## Task objective
Where does the string "Defines" appear in the records? Copy each line that holds it.

--- Provided records Enclosed Below ---

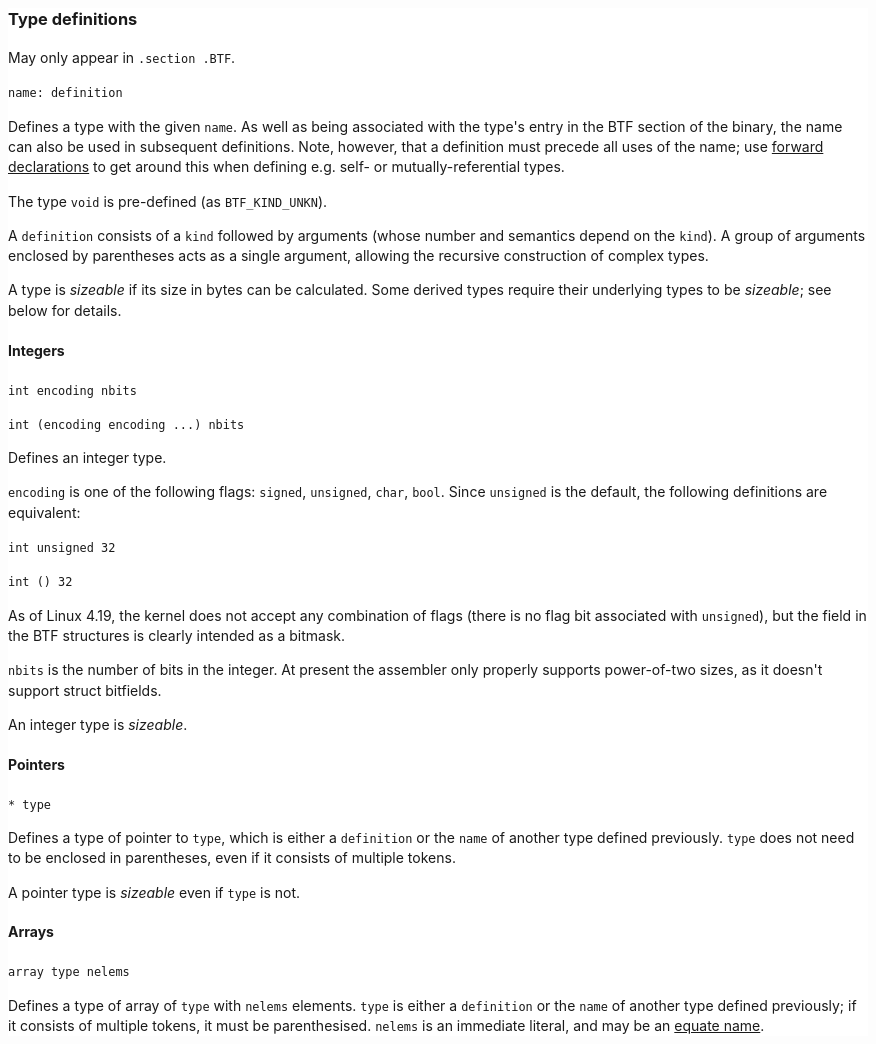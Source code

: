 ### Type definitions

May only appear in `.section .BTF`.

`name: definition`

Defines a type with the given `name`.  As well as being associated with the
type's entry in the BTF section of the binary, the name can also be used in
subsequent definitions.  Note, however, that a definition must precede all uses
of the name; use [forward declarations](#forward-declarations) to get around
this when defining e.g. self- or mutually-referential types.

The type `void` is pre-defined (as `BTF_KIND_UNKN`).

A `definition` consists of a `kind` followed by arguments (whose number and
semantics depend on the `kind`).  A group of arguments enclosed by parentheses
acts as a single argument, allowing the recursive construction of complex types.

A type is _sizeable_ if its size in bytes can be calculated.  Some derived types
require their underlying types to be _sizeable_; see below for details.

#### Integers

`int encoding nbits`

`int (encoding encoding ...) nbits`

Defines an integer type.

`encoding` is one of the following flags: `signed`, `unsigned`, `char`, `bool`.
Since `unsigned` is the default, the following definitions are equivalent:

`int unsigned 32`

`int () 32`

As of Linux 4.19, the kernel does not accept any combination of flags (there is
no flag bit associated with `unsigned`), but the field in the BTF structures is
clearly intended as a bitmask.

`nbits` is the number of bits in the integer.  At present the assembler only
properly supports power-of-two sizes, as it doesn't support struct bitfields.

An integer type is _sizeable_.

#### Pointers

`* type`

Defines a type of pointer to `type`, which is either a `definition` or the
`name` of another type defined previously.  `type` does not need to be enclosed
in parentheses, even if it consists of multiple tokens.

A pointer type is _sizeable_ even if `type` is not.

#### Arrays

`array type nelems`

Defines a type of array of `type` with `nelems` elements.  `type` is either a
`definition` or the `name` of another type defined previously; if it consists of
multiple tokens, it must be parenthesised.  `nelems` is an immediate literal,
and may be an [equate name](#equ).
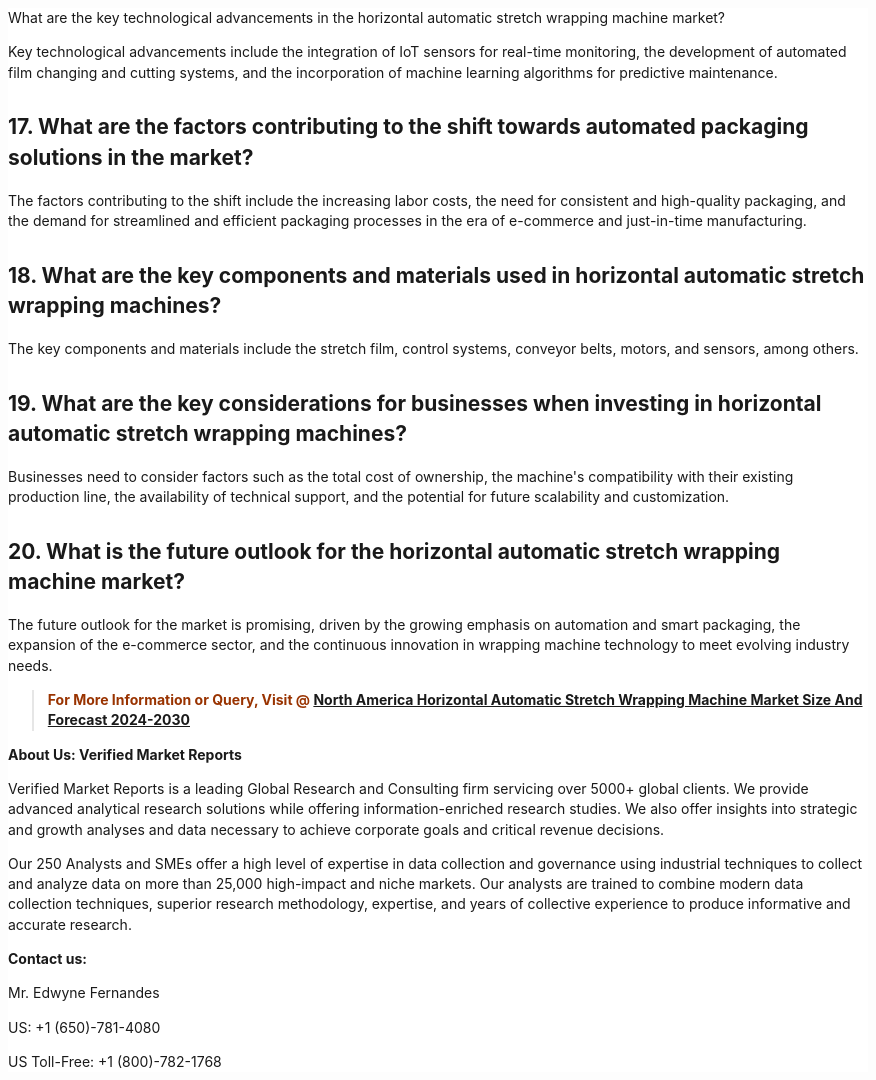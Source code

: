What are the key technological advancements in the horizontal automatic stretch wrapping machine market?</div><div></h2><p>Key technological advancements include the integration of IoT sensors for real-time monitoring, the development of automated film changing and cutting systems, and the incorporation of machine learning algorithms for predictive maintenance.</p><h2>17. What are the factors contributing to the shift towards automated packaging solutions in the market?</div><div></h2><p>The factors contributing to the shift include the increasing labor costs, the need for consistent and high-quality packaging, and the demand for streamlined and efficient packaging processes in the era of e-commerce and just-in-time manufacturing.</p><h2>18. What are the key components and materials used in horizontal automatic stretch wrapping machines?</div><div></h2><p>The key components and materials include the stretch film, control systems, conveyor belts, motors, and sensors, among others.</p><h2>19. What are the key considerations for businesses when investing in horizontal automatic stretch wrapping machines?</div><div></h2><p>Businesses need to consider factors such as the total cost of ownership, the machine's compatibility with their existing production line, the availability of technical support, and the potential for future scalability and customization.</p><h2>20. What is the future outlook for the horizontal automatic stretch wrapping machine market?</div><div></h2><p>The future outlook for the market is promising, driven by the growing emphasis on automation and smart packaging, the expansion of the e-commerce sector, and the continuous innovation in wrapping machine technology to meet evolving industry needs.</p></body></html></p><blockquote><p><span style="color: #993300;"><strong>For More Information or Query, Visit @ <a href="https://www.verifiedmarketreports.com/product/horizontal-automatic-stretch-wrapping-machine-market/">North America Horizontal Automatic Stretch Wrapping Machine Market Size And Forecast 2024-2030</a></strong></span></p></blockquote><p><strong>About Us: Verified Market Reports</strong></p><p>Verified Market Reports is a leading Global Research and Consulting firm servicing over 5000+ global clients. We provide advanced analytical research solutions while offering information-enriched research studies. We also offer insights into strategic and growth analyses and data necessary to achieve corporate goals and critical revenue decisions.</p><p>Our 250 Analysts and SMEs offer a high level of expertise in data collection and governance using industrial techniques to collect and analyze data on more than 25,000 high-impact and niche markets. Our analysts are trained to combine modern data collection techniques, superior research methodology, expertise, and years of collective experience to produce informative and accurate research.</p><p><strong>Contact us:</strong></p><p>Mr. Edwyne Fernandes</p><p>US: +1 (650)-781-4080</p><p>US Toll-Free: +1 (800)-782-1768</p>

--- End of Enclosed Provided records ---

## Response
Defines a type with the given `name`.  As well as being associated with the
Defines an integer type.
Defines a type of pointer to `type`, which is either a `definition` or the
Defines a type of array of `type` with `nelems` elements.  `type` is either a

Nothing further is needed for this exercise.